- The task -
All lines in the records below with the word "once" must be returned.

- Entries provided -
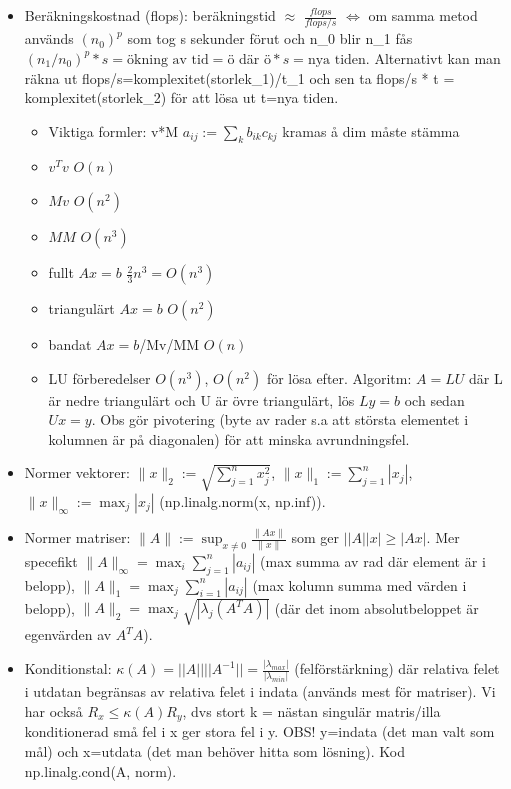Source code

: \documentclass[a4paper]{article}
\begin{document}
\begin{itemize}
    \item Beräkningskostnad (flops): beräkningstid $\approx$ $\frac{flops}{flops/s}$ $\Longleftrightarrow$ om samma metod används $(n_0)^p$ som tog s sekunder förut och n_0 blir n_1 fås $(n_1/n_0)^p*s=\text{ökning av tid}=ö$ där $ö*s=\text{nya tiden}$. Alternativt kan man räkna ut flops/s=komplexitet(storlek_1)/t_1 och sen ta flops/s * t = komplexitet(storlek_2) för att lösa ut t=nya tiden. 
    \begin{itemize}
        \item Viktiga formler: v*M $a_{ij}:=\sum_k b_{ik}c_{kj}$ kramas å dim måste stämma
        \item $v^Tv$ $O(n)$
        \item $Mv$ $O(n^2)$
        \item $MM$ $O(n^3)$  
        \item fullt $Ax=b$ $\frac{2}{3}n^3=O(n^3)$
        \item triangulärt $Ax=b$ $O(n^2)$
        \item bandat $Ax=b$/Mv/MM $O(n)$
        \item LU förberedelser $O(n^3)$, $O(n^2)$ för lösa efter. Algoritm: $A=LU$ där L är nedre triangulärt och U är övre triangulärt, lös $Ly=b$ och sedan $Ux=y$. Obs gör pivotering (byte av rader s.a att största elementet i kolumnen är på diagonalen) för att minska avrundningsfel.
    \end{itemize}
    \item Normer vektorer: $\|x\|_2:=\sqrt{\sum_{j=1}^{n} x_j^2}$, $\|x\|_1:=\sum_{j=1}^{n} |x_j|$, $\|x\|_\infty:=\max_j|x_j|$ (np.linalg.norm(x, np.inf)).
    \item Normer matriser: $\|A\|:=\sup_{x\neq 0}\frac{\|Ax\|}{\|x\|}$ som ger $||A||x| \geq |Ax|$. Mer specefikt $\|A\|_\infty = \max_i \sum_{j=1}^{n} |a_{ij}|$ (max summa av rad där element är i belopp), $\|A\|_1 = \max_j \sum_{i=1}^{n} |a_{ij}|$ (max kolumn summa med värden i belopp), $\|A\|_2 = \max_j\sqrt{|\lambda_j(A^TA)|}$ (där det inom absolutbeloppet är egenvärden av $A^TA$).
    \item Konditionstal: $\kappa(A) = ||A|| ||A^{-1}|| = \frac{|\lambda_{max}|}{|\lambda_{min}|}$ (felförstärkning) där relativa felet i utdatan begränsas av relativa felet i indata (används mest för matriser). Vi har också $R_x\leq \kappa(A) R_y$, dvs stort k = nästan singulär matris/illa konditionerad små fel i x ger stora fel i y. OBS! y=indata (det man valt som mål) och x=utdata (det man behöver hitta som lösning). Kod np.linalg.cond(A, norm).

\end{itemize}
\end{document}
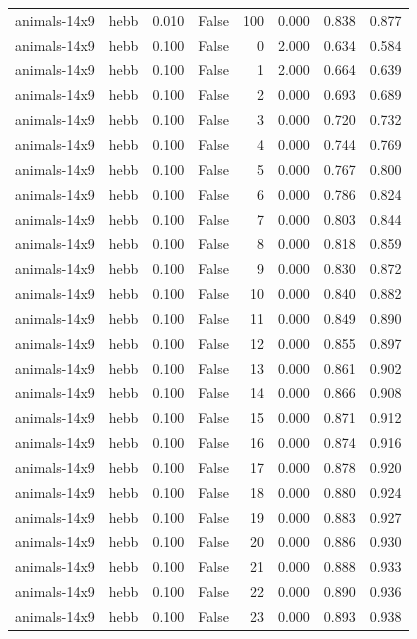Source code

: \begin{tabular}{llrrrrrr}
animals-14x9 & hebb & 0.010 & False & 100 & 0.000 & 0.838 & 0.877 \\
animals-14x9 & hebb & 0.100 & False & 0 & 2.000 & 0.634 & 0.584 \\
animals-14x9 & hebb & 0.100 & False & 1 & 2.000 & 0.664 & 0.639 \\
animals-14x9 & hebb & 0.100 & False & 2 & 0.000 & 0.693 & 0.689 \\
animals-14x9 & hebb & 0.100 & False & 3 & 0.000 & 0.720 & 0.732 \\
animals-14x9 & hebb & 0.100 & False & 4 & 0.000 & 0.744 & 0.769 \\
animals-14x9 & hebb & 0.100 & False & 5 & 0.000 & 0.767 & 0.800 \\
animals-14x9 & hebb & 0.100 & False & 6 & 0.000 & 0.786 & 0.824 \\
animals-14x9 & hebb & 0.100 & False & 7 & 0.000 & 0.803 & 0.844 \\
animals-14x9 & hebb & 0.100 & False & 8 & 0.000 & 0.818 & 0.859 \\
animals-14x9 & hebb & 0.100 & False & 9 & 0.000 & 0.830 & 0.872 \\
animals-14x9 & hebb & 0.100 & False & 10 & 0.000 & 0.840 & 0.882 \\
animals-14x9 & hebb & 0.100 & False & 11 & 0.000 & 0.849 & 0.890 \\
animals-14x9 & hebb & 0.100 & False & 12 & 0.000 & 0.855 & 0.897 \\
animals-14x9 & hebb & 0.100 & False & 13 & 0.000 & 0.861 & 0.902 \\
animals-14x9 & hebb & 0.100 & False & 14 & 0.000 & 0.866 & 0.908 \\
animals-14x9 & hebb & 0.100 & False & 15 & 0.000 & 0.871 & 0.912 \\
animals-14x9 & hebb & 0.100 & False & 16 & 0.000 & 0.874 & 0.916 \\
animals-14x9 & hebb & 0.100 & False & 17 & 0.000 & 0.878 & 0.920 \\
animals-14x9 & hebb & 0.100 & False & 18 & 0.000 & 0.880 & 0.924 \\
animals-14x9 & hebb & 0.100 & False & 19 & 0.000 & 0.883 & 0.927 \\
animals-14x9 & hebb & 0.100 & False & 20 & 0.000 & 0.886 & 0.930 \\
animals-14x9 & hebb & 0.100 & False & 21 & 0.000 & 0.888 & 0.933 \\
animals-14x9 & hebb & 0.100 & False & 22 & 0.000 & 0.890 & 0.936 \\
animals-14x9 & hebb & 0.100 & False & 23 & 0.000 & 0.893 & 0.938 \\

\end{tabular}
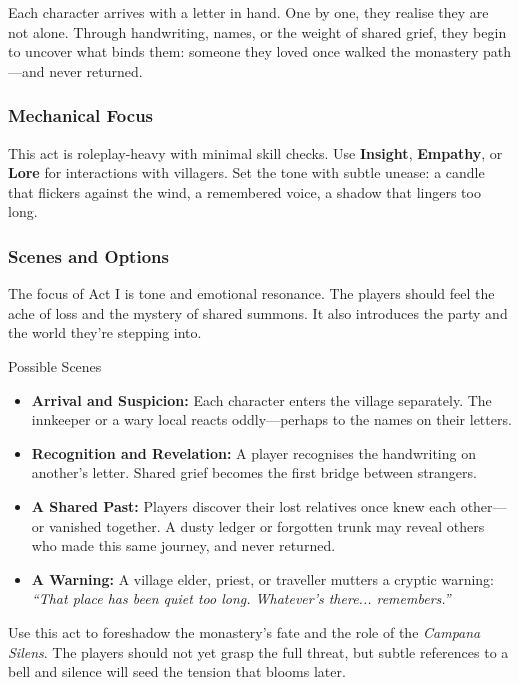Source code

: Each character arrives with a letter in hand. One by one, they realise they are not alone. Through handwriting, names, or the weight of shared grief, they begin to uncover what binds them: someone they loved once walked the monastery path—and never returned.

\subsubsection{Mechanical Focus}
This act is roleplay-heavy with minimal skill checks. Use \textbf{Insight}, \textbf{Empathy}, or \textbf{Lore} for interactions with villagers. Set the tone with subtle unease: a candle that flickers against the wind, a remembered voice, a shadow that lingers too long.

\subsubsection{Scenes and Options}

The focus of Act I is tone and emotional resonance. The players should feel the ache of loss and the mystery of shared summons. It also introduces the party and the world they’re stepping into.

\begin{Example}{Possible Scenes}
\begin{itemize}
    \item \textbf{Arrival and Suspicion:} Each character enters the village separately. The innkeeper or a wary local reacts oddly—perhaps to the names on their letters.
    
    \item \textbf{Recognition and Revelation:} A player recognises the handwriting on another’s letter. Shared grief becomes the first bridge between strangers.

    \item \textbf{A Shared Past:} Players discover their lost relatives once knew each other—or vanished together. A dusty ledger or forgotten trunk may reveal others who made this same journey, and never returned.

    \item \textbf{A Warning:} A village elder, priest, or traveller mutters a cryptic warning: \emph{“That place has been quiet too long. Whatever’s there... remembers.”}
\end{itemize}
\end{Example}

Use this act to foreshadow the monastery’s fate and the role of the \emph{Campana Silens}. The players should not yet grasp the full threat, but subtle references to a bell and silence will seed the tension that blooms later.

- Answer -
: Each character arrives with a letter in hand. One by one, they realise they are not alone. Through handwriting, names, or the weight of shared grief, they begin to uncover what binds them: someone they loved once walked the monastery path—and never returned.
    \item \textbf{A Shared Past:} Players discover their lost relatives once knew each other—or vanished together. A dusty ledger or forgotten trunk may reveal others who made this same journey, and never returned.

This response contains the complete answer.